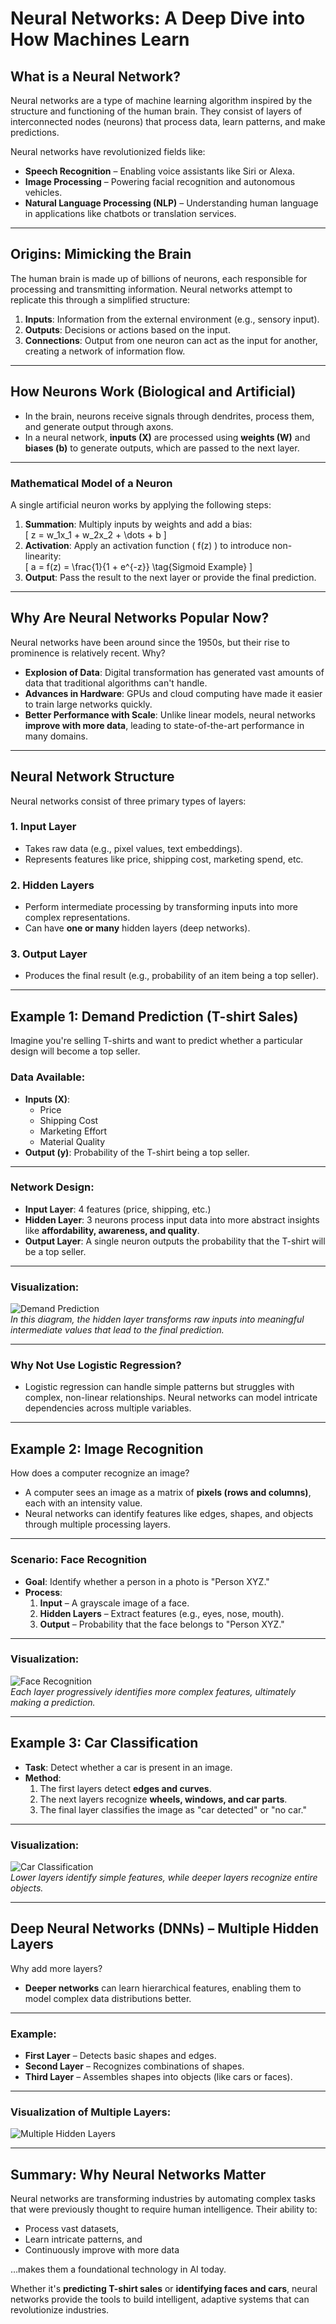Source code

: # Neural Networks: A Deep Dive into How Machines Learn

## What is a Neural Network?
Neural networks are a type of machine learning algorithm inspired by the structure and functioning of the human brain. They consist of layers of interconnected nodes (neurons) that process data, learn patterns, and make predictions. 

Neural networks have revolutionized fields like:
- **Speech Recognition** – Enabling voice assistants like Siri or Alexa.  
- **Image Processing** – Powering facial recognition and autonomous vehicles.  
- **Natural Language Processing (NLP)** – Understanding human language in applications like chatbots or translation services.  

---

## Origins: Mimicking the Brain  
The human brain is made up of billions of neurons, each responsible for processing and transmitting information. Neural networks attempt to replicate this through a simplified structure:  
1. **Inputs**: Information from the external environment (e.g., sensory input).  
2. **Outputs**: Decisions or actions based on the input.  
3. **Connections**: Output from one neuron can act as the input for another, creating a network of information flow.  

---

## How Neurons Work (Biological and Artificial)  
- In the brain, neurons receive signals through dendrites, process them, and generate output through axons.  
- In a neural network, **inputs (X)** are processed using **weights (W)** and **biases (b)** to generate outputs, which are passed to the next layer.  

---

### Mathematical Model of a Neuron
A single artificial neuron works by applying the following steps:  
1. **Summation**: Multiply inputs by weights and add a bias:  
   \[
   z = w_1x_1 + w_2x_2 + \dots + b
   \]
2. **Activation**: Apply an activation function \( f(z) \) to introduce non-linearity:  
   \[
   a = f(z) = \frac{1}{1 + e^{-z}}  \tag{Sigmoid Example}
   \]
3. **Output**: Pass the result to the next layer or provide the final prediction.  

---

## Why Are Neural Networks Popular Now?  
Neural networks have been around since the 1950s, but their rise to prominence is relatively recent. Why?  
- **Explosion of Data**: Digital transformation has generated vast amounts of data that traditional algorithms can't handle.  
- **Advances in Hardware**: GPUs and cloud computing have made it easier to train large networks quickly.  
- **Better Performance with Scale**: Unlike linear models, neural networks **improve with more data**, leading to state-of-the-art performance in many domains.  

---

## Neural Network Structure  
Neural networks consist of three primary types of layers:  

### 1. Input Layer  
- Takes raw data (e.g., pixel values, text embeddings).  
- Represents features like price, shipping cost, marketing spend, etc.  

### 2. Hidden Layers  
- Perform intermediate processing by transforming inputs into more complex representations.  
- Can have **one or many** hidden layers (deep networks).  

### 3. Output Layer  
- Produces the final result (e.g., probability of an item being a top seller).  

---

## Example 1: Demand Prediction (T-shirt Sales)  
Imagine you're selling T-shirts and want to predict whether a particular design will become a top seller.  

### Data Available:  
- **Inputs (X)**:  
  - Price  
  - Shipping Cost  
  - Marketing Effort  
  - Material Quality  
- **Output (y)**: Probability of the T-shirt being a top seller.  

---

### Network Design:  
- **Input Layer**: 4 features (price, shipping, etc.)  
- **Hidden Layer**: 3 neurons process input data into more abstract insights like **affordability, awareness, and quality**.  
- **Output Layer**: A single neuron outputs the probability that the T-shirt will be a top seller.  

---

### Visualization:  
![Demand Prediction](./example_1.PNG)  
*In this diagram, the hidden layer transforms raw inputs into meaningful intermediate values that lead to the final prediction.*  

---

### Why Not Use Logistic Regression?  
- Logistic regression can handle simple patterns but struggles with complex, non-linear relationships. Neural networks can model intricate dependencies across multiple variables.  

---

## Example 2: Image Recognition  
How does a computer recognize an image?  
- A computer sees an image as a matrix of **pixels (rows and columns)**, each with an intensity value.  
- Neural networks can identify features like edges, shapes, and objects through multiple processing layers.  

---

### Scenario: Face Recognition  
- **Goal**: Identify whether a person in a photo is "Person XYZ."  
- **Process**:  
  1. **Input** – A grayscale image of a face.  
  2. **Hidden Layers** – Extract features (e.g., eyes, nose, mouth).  
  3. **Output** – Probability that the face belongs to "Person XYZ."  

---

### Visualization:  
![Face Recognition](./example_img_1.PNG)  
*Each layer progressively identifies more complex features, ultimately making a prediction.*  

---

## Example 3: Car Classification  
- **Task**: Detect whether a car is present in an image.  
- **Method**:  
  1. The first layers detect **edges and curves**.  
  2. The next layers recognize **wheels, windows, and car parts**.  
  3. The final layer classifies the image as "car detected" or "no car."  

---

### Visualization:  
![Car Classification](./example_img_2.PNG)  
*Lower layers identify simple features, while deeper layers recognize entire objects.*  

---

## Deep Neural Networks (DNNs) – Multiple Hidden Layers  
Why add more layers?  
- **Deeper networks** can learn hierarchical features, enabling them to model complex data distributions better.  

---

### Example:  
- **First Layer** – Detects basic shapes and edges.  
- **Second Layer** – Recognizes combinations of shapes.  
- **Third Layer** – Assembles shapes into objects (like cars or faces).  

---

### Visualization of Multiple Layers:  
![Multiple Hidden Layers](./example_2.PNG)  

---

## Summary: Why Neural Networks Matter  
Neural networks are transforming industries by automating complex tasks that were previously thought to require human intelligence. Their ability to:  
- Process vast datasets,  
- Learn intricate patterns, and  
- Continuously improve with more data  

…makes them a foundational technology in AI today.  

Whether it's **predicting T-shirt sales** or **identifying faces and cars**, neural networks provide the tools to build intelligent, adaptive systems that can revolutionize industries.  
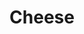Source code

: ---
layout: item
title: Cheese
item-id: 1985
datatable: true
id: 1985
name: "Cheese"
monsters:
  - id: 291
    name: "Chaos dwarf"
    combat_level: 48
    wiki_url: "https://oldschool.runescape.wiki/w/Chaos_dwarf"
    drops:
      - quantity: "1"
        noted: false
        rarity: 0.0078125
    image: "https://oldschool.runescape.wiki/images/f/fa/Chaos_dwarf.png?e4577"
---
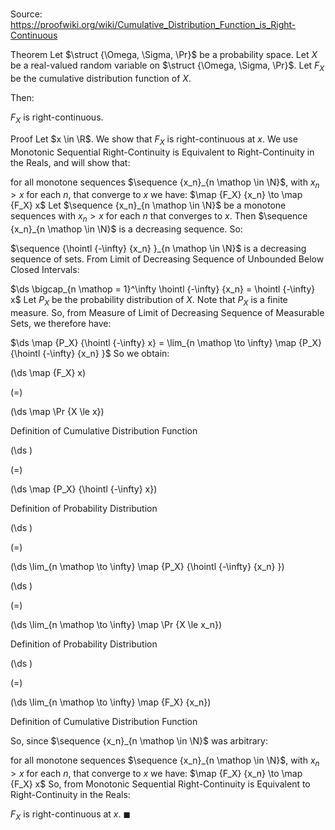 # 

Source: https://proofwiki.org/wiki/Cumulative_Distribution_Function_is_Right-Continuous

Theorem
Let $\struct {\Omega, \Sigma, \Pr}$ be a probability space. 
Let $X$ be a real-valued random variable on $\struct {\Omega, \Sigma, \Pr}$.
Let $F_X$ be the cumulative distribution function of $X$. 

Then:

$F_X$ is right-continuous.


Proof
Let $x \in \R$. 
We show that $F_X$ is right-continuous at $x$. 
We use Monotonic Sequential Right-Continuity is Equivalent to Right-Continuity in the Reals, and will show that: 

for all monotone sequences $\sequence {x_n}_{n \mathop \in \N}$, with $x_n > x$ for each $n$, that converge to $x$ we have:
$\map {F_X} {x_n} \to \map {F_X} x$
Let $\sequence {x_n}_{n \mathop \in \N}$ be a monotone sequences with $x_n > x$ for each $n$ that converges to $x$.
Then $\sequence {x_n}_{n \mathop \in \N}$ is a decreasing sequence. 
So: 

$\sequence {\hointl {-\infty} {x_n} }_{n \mathop \in \N}$ is a decreasing sequence of sets.
From Limit of Decreasing Sequence of Unbounded Below Closed Intervals: 

$\ds \bigcap_{n \mathop = 1}^\infty \hointl {-\infty} {x_n} = \hointl {-\infty} x$
Let $P_X$ be the probability distribution of $X$. 
Note that $P_X$ is a finite measure. 
So, from Measure of Limit of Decreasing Sequence of Measurable Sets, we therefore have: 

$\ds \map {P_X} {\hointl {-\infty} x} = \lim_{n \mathop \to \infty} \map {P_X} {\hointl {-\infty} {x_n} }$
So we obtain: 














\(\ds \map {F_X} x\)

\(=\)







\(\ds \map \Pr {X \le x}\)





Definition of Cumulative Distribution Function














\(\ds \)

\(=\)







\(\ds \map {P_X} {\hointl {-\infty} x}\)





Definition of Probability Distribution














\(\ds \)

\(=\)







\(\ds \lim_{n \mathop \to \infty} \map {P_X} {\hointl {-\infty} {x_n} }\)




















\(\ds \)

\(=\)







\(\ds \lim_{n \mathop \to \infty} \map \Pr {X \le x_n}\)





Definition of Probability Distribution














\(\ds \)

\(=\)







\(\ds \lim_{n \mathop \to \infty} \map {F_X} {x_n}\)





Definition of Cumulative Distribution Function



So, since $\sequence {x_n}_{n \mathop \in \N}$ was arbitrary:

for all monotone sequences $\sequence {x_n}_{n \mathop \in \N}$, with $x_n > x$ for each $n$, that converge to $x$ we have:
$\map {F_X} {x_n} \to \map {F_X} x$
So, from Monotonic Sequential Right-Continuity is Equivalent to Right-Continuity in the Reals:

$F_X$ is right-continuous at $x$.
$\blacksquare$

- _Task statement_
If a line in the material above contains the word "more", copy it.

- _Output of the exercise_
- **Better Performance with Scale**: Unlike linear models, neural networks **improve with more data**, leading to state-of-the-art performance in many domains.  
- Perform intermediate processing by transforming inputs into more complex representations.  
- **Hidden Layer**: 3 neurons process input data into more abstract insights like **affordability, awareness, and quality**.  
*Each layer progressively identifies more complex features, ultimately making a prediction.*  
Why add more layers?  
- Continuously improve with more data  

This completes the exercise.